For each record below, retype the text exactly and omit any image.

** Records for the exercise follows **

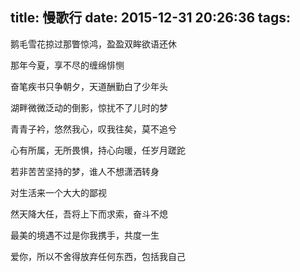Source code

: title: 慢歌行
date: 2015-12-31 20:26:36
tags:
---
鹅毛雪花掠过那瞥惊鸿，盈盈双眸欲语还休

那年今夏，享不尽的缠绵悱恻

奋笔疾书只争朝夕，天道酬勤白了少年头

湖畔微微泛动的倒影，惊扰不了儿时的梦

青青子衿，悠然我心，叹我往矣，莫不追兮

心有所属，无所畏惧，持心向暖，任岁月蹉跎

若非苦苦坚持的梦，谁人不想潇洒转身

对生活来一个大大的鄙视

然天降大任，吾将上下而求索，奋斗不熄

最美的境遇不过是你我携手，共度一生

爱你，所以不舍得放弃任何东西，包括我自己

** End of Records for the exercise **

- _Written answer_:
Source code

: title: 慢歌行
date: 2015-12-31 20:26:36
tags:
---
鹅毛雪花掠过那瞥惊鸿，盈盈双眸欲语还休

那年今夏，享不尽的缠绵悱恻

奋笔疾书只争朝夕，天道酬勤白了少年头

湖畔微微泛动的倒影，惊扰不了儿时的梦

青青子衿，悠然我心，叹我往矣，莫不追兮

心有所属，无所畏惧，持心向暖，任岁月蹉跎

若非苦苦坚持的梦，谁人不想潇洒转身

对生活来一个大大的鄙视

然天降大任，吾将上下而求索，奋斗不熄

最美的境遇不过是你我携手，共度一生

爱你，所以不舍得放弃任何东西，包括我自己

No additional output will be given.